Dans les couloirs miniers très actifs du Zimbabwe, de Penhalonga à Mazowe, une révolution silencieuse est en train de remodeler le paysage. Elle n’est pas menée par des bulldozers ou des entreprises, mais par des femmes qui, armées de leurs outils, dotées d’un sens aigu des affaires et animées par un esprit communautaire, construisent des économies, des réseaux et des avenirs. 
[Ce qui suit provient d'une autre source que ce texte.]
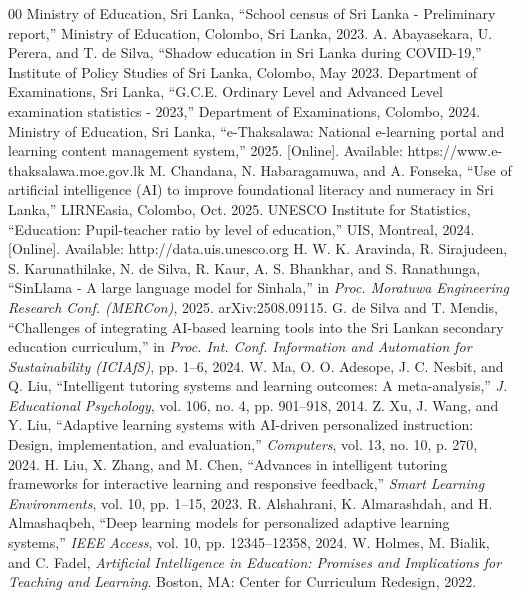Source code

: \documentclass[conference]{IEEEtran}
\begin{document}
\begin{thebibliography}{00}
 Ministry of Education, Sri Lanka, ``School census of Sri Lanka - Preliminary report,'' Ministry of Education, Colombo, Sri Lanka, 2023.
 A. Abayasekara, U. Perera, and T. de Silva, ``Shadow education in Sri Lanka during COVID-19,'' Institute of Policy Studies of Sri Lanka, Colombo, May 2023.
 Department of Examinations, Sri Lanka, ``G.C.E. Ordinary Level and Advanced Level examination statistics - 2023,'' Department of Examinations, Colombo, 2024.
 Ministry of Education, Sri Lanka, ``e-Thaksalawa: National e-learning portal and learning content management system,'' 2025. [Online]. Available: https://www.e-thaksalawa.moe.gov.lk
 M. Chandana, N. Habaragamuwa, and A. Fonseka, ``Use of artificial intelligence (AI) to improve foundational literacy and numeracy in Sri Lanka,'' LIRNEasia, Colombo, Oct. 2025.
 UNESCO Institute for Statistics, ``Education: Pupil-teacher ratio by level of education,'' UIS, Montreal, 2024. [Online]. Available: http://data.uis.unesco.org
 H. W. K. Aravinda, R. Sirajudeen, S. Karunathilake, N. de Silva, R. Kaur, A. S. Bhankhar, and S. Ranathunga, ``SinLlama - A large language model for Sinhala,'' in \textit{Proc. Moratuwa Engineering Research Conf. (MERCon)}, 2025. arXiv:2508.09115.
 G. de Silva and T. Mendis, ``Challenges of integrating AI-based learning tools into the Sri Lankan secondary education curriculum,'' in \textit{Proc. Int. Conf. Information and Automation for Sustainability (ICIAfS)}, pp. 1--6, 2024.
 W. Ma, O. O. Adesope, J. C. Nesbit, and Q. Liu, ``Intelligent tutoring systems and learning outcomes: A meta-analysis,'' \textit{J. Educational Psychology}, vol. 106, no. 4, pp. 901--918, 2014.
 Z. Xu, J. Wang, and Y. Liu, ``Adaptive learning systems with AI-driven personalized instruction: Design, implementation, and evaluation,'' \textit{Computers}, vol. 13, no. 10, p. 270, 2024.
 H. Liu, X. Zhang, and M. Chen, ``Advances in intelligent tutoring frameworks for interactive learning and responsive feedback,'' \textit{Smart Learning Environments}, vol. 10, pp. 1--15, 2023.
 R. Alshahrani, K. Almarashdah, and H. Almashaqbeh, ``Deep learning models for personalized adaptive learning systems,'' \textit{IEEE Access}, vol. 10, pp. 12345--12358, 2024.
 W. Holmes, M. Bialik, and C. Fadel, \textit{Artificial Intelligence in Education: Promises and Implications for Teaching and Learning}. Boston, MA: Center for Curriculum Redesign, 2022.

\end{thebibliography}
\end{document}
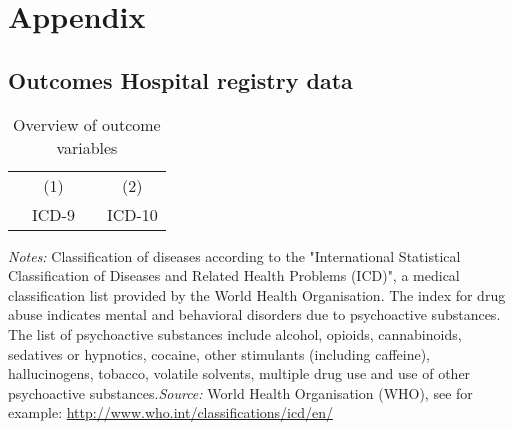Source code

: \documentclass{scrartcl} %
\begin{document}
\newpage
\section{Appendix}
\subsection{Outcomes Hospital registry data}


\begin{table}[h] %
\begin{threeparttable}
\centering %
\caption{Overview of outcome variables} %
\label{tab:outcomes_coding_main_chapters} 
\begin{tabular}{lrrr} %
\toprule %
        &\multicolumn{1}{c}{(1)}& &\multicolumn{1}{c}{(2)}\\
&\multicolumn{1}{c}{ICD-9} & & \multicolumn{1}{c}{ICD-10} \\ 
\midrule

\bottomrule %
\end{tabular}
\begin{tablenotes}
      \scriptsize{ \item \textit{Notes:} Classification of diseases according to the "International Statistical Classification of Diseases and Related Health Problems (ICD)", a medical classification list provided by the World Health Organisation. The index for drug abuse indicates mental and behavioral disorders due to psychoactive substances. The list of psychoactive substances include alcohol, opioids, cannabinoids, sedatives or hypnotics, cocaine, other stimulants (including caffeine), hallucinogens, tobacco, volatile solvents,  multiple drug use and use of other psychoactive substances.\newline \textit{Source:} World Health Organisation (WHO), see for example: \href{http://www.who.int/classifications/icd/en/}{http://www.who.int/classifications/icd/en/} }
    \end{tablenotes}
  \end{threeparttable}
\end{table}
\end{document}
Ces femmes ne sont pas des participantes passives dans un secteur difficile. Elles sont les pionnières d’une transformation régionale, reliant les communautés, créant des marchés et s’alignant naturellement sur la vision d’une Afrique prospère et sans frontières. 

 

Les femmes du Zimbabwe, du Mozambique, du Malawi et de la Zambie effectuent des déplacements stratégiques vers les centres miniers, non pas par désespoir, mais par ambition. Qu’elles voyagent à l’intérieur de leur pays ou à l’étranger, elles arrivent avec la volonté de travailler, de l’habileté pour le commerce et un fort sentiment d’appartenance à la communauté. 

 

Une image montrant des femmes mineures en action 

 

L’exploitation minière comme tremplin, et non comme destination 

Les femmes migrantes jouent leur rôle dans le secteur de l’exploitation minière artisanale et à petite échelle (au Zimbabwe). Elles sont à la fois mineurs, négociants, dirigeants de coopératives, défenseurs de la sécurité et entrepreneurs de la chaîne de valeur. Avec chaque gramme d’or qu’elles produisent ou commercialisent, c’est un investissement dans leur famille, leur communauté et l’économie régionale. 

 

Nombre de ces femmes sont des commerçantes, des agricultrices et des entrepreneuses informelles pétries d’expérience. Lorsque les pressions économiques ou les changements climatiques affectent leur région d’origine, elles considèrent les centres miniers tels que Mazowe ou Bikita comme des opportunités, non seulement de gagner de l’argent, mais aussi de se développer. 

 

« L’exploitation minière m’a offert le capital dont j’avais besoin pour développer mon entreprise. », explique Miriam, une mineuse originaire du Mozambique. « Je suis venue pour creuser, mais je suis restée pour construire ». 

 

Plutôt que de se limiter uniquement à l’exploitation minière, les femmes utilisent l’exploitation minière comme un tremplin vers d’autres activités : l’aviculture, le commerce de détail, la construction et le commerce transfrontalier. Il s’agit d’une stratégie délibérée, et non d’un dernier recours. 

 

L’exploitation minière en chiffres : un secteur façonné par les femmes 

Le secteur de l’exploitation minière artisanale et à petite échelle (EMAPE) au Zimbabwe emploie environ 535 000 personnes. Selon la Zimbabwe Environmental Law Association (Association zimbabwéenne du droit de l’environnement), les femmes représentent entre 10 et 15 % de la main-d’œuvre à l’échelle nationale. Dans certains districts comme Mazowe ou Penhalonga, elles représentent près de la moitié de la main-d’œuvre. Bien que les données officielles ne tiennent pas toujours compte des migrations, les observations sur le terrain montrent que les femmes migrantes constituent un pilier essentiel de l’économie des sites miniers, en particulier dans les zones aurifères très fréquentées. 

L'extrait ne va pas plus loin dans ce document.